Designing data tool-kit: Your Open-Source Atlas
2024-12-07 , Main Stream
Language: English

Navigating the vast ocean of data tools can be overwhelming, but with the right approach, it becomes manageable and even empowering. Via this session, we'll explore how to create a tailored data toolkit using open-source solutions. I’ll share practical steps and guiding questions to help you choose suitable tools, ensure reproducibility, and build flexible workflows that grow with your needs.


It's easy to get lost in the ocean of tools and technologies in the world of data. To stay on course, I came up with a simple mental model to help create an effective tech toolkit. These guiding principles inspired the creation of DataJourney.

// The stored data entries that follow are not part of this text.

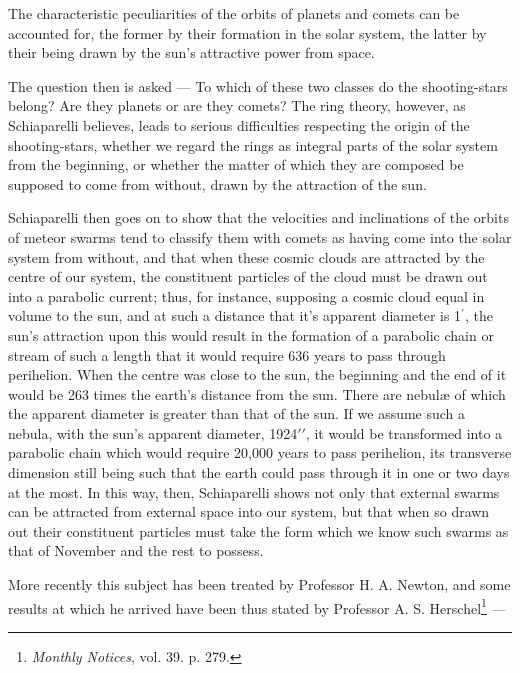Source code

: \documentclass[a4paper, 12pt, oneside, polutonikogreek, english]{article}
\begin{document}
The characteristic peculiarities of the orbits of planets and comets can be accounted for, the former by their formation in the solar system, the latter by their being drawn by the sun's attractive power from space.

The question then is asked --- To which of these two classes do the shooting-stars belong? Are they planets or are they comets? The ring theory, however, as Schiaparelli believes, leads to serious difficulties respecting the origin of the shooting-stars, whether we regard the rings as integral parts of the solar system from the beginning, or whether the matter of which they are composed be supposed to come from without, drawn by the attraction of the sun.

Schiaparelli then goes on to show that the velocities and inclinations of the orbits of meteor swarms tend to classify them with comets as having come into the solar system from without, and that when these cosmic clouds are attracted by the centre of our system, the constituent particles of the cloud must be drawn out into a parabolic current; thus, for instance, supposing a cosmic cloud equal in volume to the sun, and at such a distance that it's apparent diameter is 1$^{\prime}$, the sun's attraction upon this would result in the formation of a parabolic chain or stream of such a length that it would require 636 years to pass through perihelion. When the centre was close to the sun, the beginning and the end of it would be 263 times the earth's distance from the sun. There are nebulæ of which the apparent diameter is greater than that of the sun. If we assume such a nebula, with the sun's apparent diameter, 1924$\prime\prime$, it would be transformed into a parabolic chain which would require 20,000 years to pass perihelion, its transverse dimension still being such that the earth could pass through it in one or two days at the most. In this way, then, Schiaparelli shows not only that external swarms can be attracted from external space into our system, but that when so drawn out their constituent particles must take the form which we know such swarms as that of November and the rest to possess.

More recently this subject has been treated by Professor H. A. Newton, and some results at which he arrived have been thus stated by Professor A. S. Herschel\footnote{\emph{Monthly Notices}, vol. 39. p. 279.} ---
\end{document}
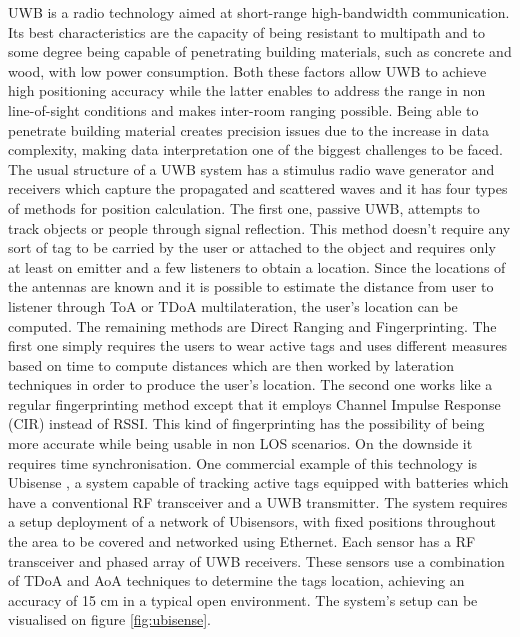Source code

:   
\ac{UWB} is a radio technology aimed at short-range high-bandwidth communication. Its best characteristics are the capacity of being resistant to multipath and to some degree being capable of penetrating building materials, such as concrete and wood, with low power consumption. Both these factors allow \ac{UWB} to achieve high positioning accuracy while the latter enables to address the range in non line-of-sight conditions and makes inter-room ranging possible. Being able to penetrate building material creates precision issues due to the increase in data complexity, making data interpretation one of the biggest challenges to be faced. The usual structure of a \ac{UWB} system has a stimulus radio wave generator and receivers which capture the propagated and scattered waves and it has four types of methods for position calculation.  
The first one, passive \ac{UWB}, attempts to track objects or people through signal reflection. This method doesn't require any sort of tag to be carried by the user or attached to the object and requires only at least on emitter and a few listeners to obtain a location. Since the locations of the antennas are known and it is possible to estimate the distance from user to listener through \ac{ToA} or \ac{TDoA} multilateration, the user's location can be computed.  
The remaining methods are Direct Ranging and Fingerprinting. The first one simply requires the users to wear active tags and uses different measures based on time to compute distances which are then worked by lateration techniques in order to produce the user's location. The second one works like a regular fingerprinting method except that it employs Channel Impulse Response (CIR) instead of \ac{RSSI}. This kind of fingerprinting has the possibility of being more accurate while being usable in non \ac{LOS} scenarios. On the downside it requires time synchronisation.  
One commercial example of this technology is Ubisense \cite{ubisense}, a system capable of tracking active tags equipped with batteries which have a conventional RF transceiver and a \ac{UWB} transmitter. The system requires a setup deployment of a network of Ubisensors, with fixed positions throughout the area to be covered and networked using Ethernet. Each sensor has a RF transceiver and  phased array of \ac{UWB} receivers. These sensors use a combination of \ac{TDoA} and \ac{AoA} techniques to determine the tags location, achieving an accuracy of 15 cm in a typical open environment. The system's setup can be visualised on figure \ref{fig:ubisense}.  
  
  
  
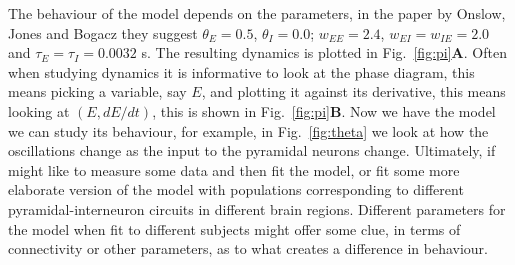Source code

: \documentclass[11pt,a4paper]{scrartcl}
\begin{document}
The behaviour of the model depends on the parameters, in the paper by
Onslow, Jones and Bogacz they suggest $\theta_E=0.5$, $\theta_I=0.0$;
$w_{EE}=2.4$, $w_{EI}=w_{IE}=2.0$ and $\tau_E=\tau_I=0.0032$ s. The
resulting dynamics is plotted in Fig.~\ref{fig:pi}\textbf{A}. Often when
studying dynamics it is informative to look at the phase diagram, this
means picking a variable, say $E$, and plotting it against its
derivative, this means looking at $(E,dE/dt)$, this is shown in
Fig.~\ref{fig:pi}\textbf{B}. Now we have the model we can study its
behaviour, for example, in Fig.~\ref{fig:theta} we look at how the
oscillations change as the input to the pyramidal neurons
change. Ultimately, if might like to measure some data and then fit
the model, or fit some more elaborate version of the model with
populations corresponding to different pyramidal-interneuron circuits
in different brain regions. Different parameters for the model when
fit to different subjects might offer some clue, in terms of
connectivity or other parameters, as to what creates a difference in
behaviour.
\end{document}
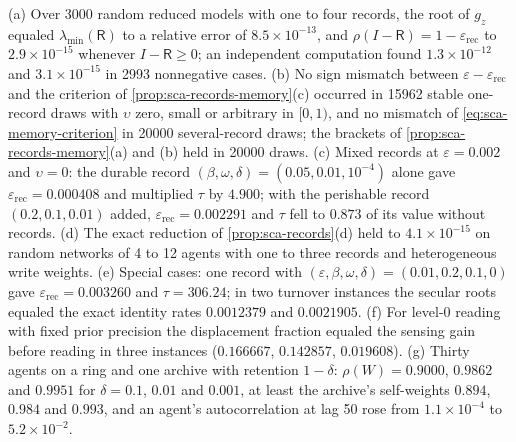 \begin{numcheck}\label{chk:sca-records}
(a) Over 3000 random reduced models with one to four records, the root of $g_z$ equaled $\lambda_{\min}(\mathsf R)$ to a relative error of $8.5\times10^{-13}$, and $\rho(I-\mathsf R)=1-\varepsilon_{\mathrm{rec}}$ to $2.9\times10^{-15}$ whenever $I-\mathsf R\ge0$; an independent computation found $1.3\times10^{-12}$ and $3.1\times10^{-15}$ in 2993 nonnegative cases. (b) No sign mismatch between $\varepsilon-\varepsilon_{\mathrm{rec}}$ and the criterion of \cref{prop:sca-records-memory}(c) occurred in 15962 stable one-record draws with $\upsilon$ zero, small or arbitrary in $[0,1)$, and no mismatch of \eqref{eq:sca-memory-criterion} in 20000 several-record draws; the brackets of \cref{prop:sca-records-memory}(a) and (b) held in 20000 draws. (c) Mixed records at $\varepsilon=0.002$ and $\upsilon=0$: the durable record $(\beta,\omega,\delta)=(0.05,0.01,10^{-4})$ alone gave $\varepsilon_{\mathrm{rec}}=0.000408$ and multiplied $\tau$ by $4.900$; with the perishable record $(0.2,0.1,0.01)$ added, $\varepsilon_{\mathrm{rec}}=0.002291$ and $\tau$ fell to $0.873$ of its value without records. (d) The exact reduction of \cref{prop:sca-records}(d) held to $4.1\times10^{-15}$ on random networks of 4 to 12 agents with one to three records and heterogeneous write weights. (e) Special cases: one record with $(\varepsilon,\beta,\omega,\delta)=(0.01,0.2,0.1,0)$ gave $\varepsilon_{\mathrm{rec}}=0.003260$ and $\tau=306.24$; in two turnover instances the secular roots equaled the exact identity rates $0.0012379$ and $0.0021905$. (f) For level-0 reading with fixed prior precision the displacement fraction equaled the sensing gain before reading in three instances ($0.166667$, $0.142857$, $0.019608$). (g) Thirty agents on a ring and one archive with retention $1-\delta$: $\rho(W)=0.9000$, $0.9862$ and $0.9951$ for $\delta=0.1$, $0.01$ and $0.001$, at least the archive's self-weights $0.894$, $0.984$ and $0.993$, and an agent's autocorrelation at lag 50 rose from $1.1\times10^{-4}$ to $5.2\times10^{-2}$.
\end{numcheck}

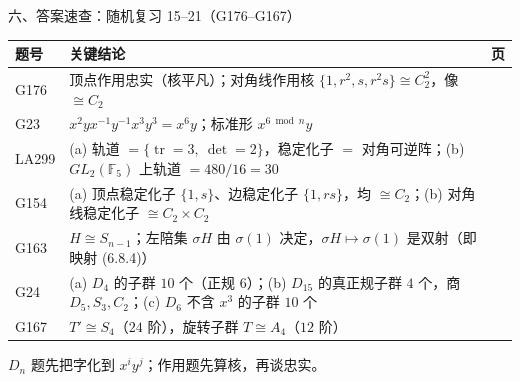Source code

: \documentclass[aspectratio=169,10pt,fontset=none]{ctexbeamer}
\begin{document}
\begin{frame}[t]{六、答案速查：随机复习 15--21（G176--G167）}
  \centering
  \scriptsize
  \setlength{\tabcolsep}{3pt}
  \renewcommand{\arraystretch}{1.22}
  \begin{tabular}{@{}l p{10.0cm} c@{}}
    \toprule
    题号 & 关键结论 & 页\\
    \midrule
    G176 & 顶点作用忠实（核平凡）；对角线作用核 $\{1,r^2,s,r^2s\}\cong C_2^2$，像 $\cong C_2$ & \pageref{ex:G176}\\
    G23 & $x^2yx^{-1}y^{-1}x^3y^3=x^6y$；标准形 $x^{6\bmod n}y$ & \pageref{ex:G23}\\
    LA299 & (a) 轨道 $=\{\operatorname{tr}=3,\ \det=2\}$，稳定化子 $=$ 对角可逆阵；(b) $GL_2(\mathbb F_5)$ 上轨道 $=480/16=30$ & \pageref{ex:LA299}\\
    G154 & (a) 顶点稳定化子 $\{1,s\}$、边稳定化子 $\{1,rs\}$，均 $\cong C_2$；(b) 对角线稳定化子 $\cong C_2\times C_2$ & \pageref{ex:G154}\\
    G163 & $H\cong S_{n-1}$；左陪集 $\sigma H$ 由 $\sigma(1)$ 决定，$\sigma H\mapsto\sigma(1)$ 是双射（即映射 (6.8.4)） & \pageref{ex:G163}\\
    G24 & (a) $D_4$ 的子群 $10$ 个（正规 $6$）；(b) $D_{15}$ 的真正规子群 $4$ 个，商 $D_5,S_3,C_2$；(c) $D_6$ 不含 $x^3$ 的子群 $10$ 个 & \pageref{ex:G24}\\
    G167 & $T'\cong S_4$（$24$ 阶），旋转子群 $T\cong A_4$（$12$ 阶） & \pageref{ex:G167}\\
    \bottomrule
  \end{tabular}
  \par
  \vspace{0.3em}
  {\scriptsize\color{ink!70} $D_n$ 题先把字化到 $x^iy^j$；作用题先算核，再谈忠实。}
\end{frame}
\end{document}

Questions, which I ask to get started

Start with the Why: What Are Your Goals?
Ask: What’s the main purpose of this workflow? What problem are we solving?

Identify the Pain Points: Where Are the Gaps?
Ask: What challenges or bottlenecks are we facing? What’s missing in our current setup?

Simplify the Options: What Tools Fit Our Needs?
Ask: Which tools address our pain points without adding unnecessary complexity?

Focus on Reproducibility: How Do We Ensure Consistency?
Ask: How can we make this workflow easy to repeat and share with others?

Build with Flexibility: How Can We Adapt Over Time?
Ask: Are the tools chosen scalable?

Test and Learn: How Does It Work in Practice?
Ask: How can we test this setup quickly? What feedback can we gather to improve it?

Iterate and Improve: What’s the Next Step?
Ask: What worked well, and what needs tweaking? How can we optimize further?

Outcome is a tool-kit which is customised, and scalable. All powered with open-source 💜

I'm a data generalist, strategist, and community builder with a passion for Open Science. I thrive on creativity and innovation, bringing new ideas to life. From exploring the depths of the ocean to scaling mountains, I love venturing into uncharted territories.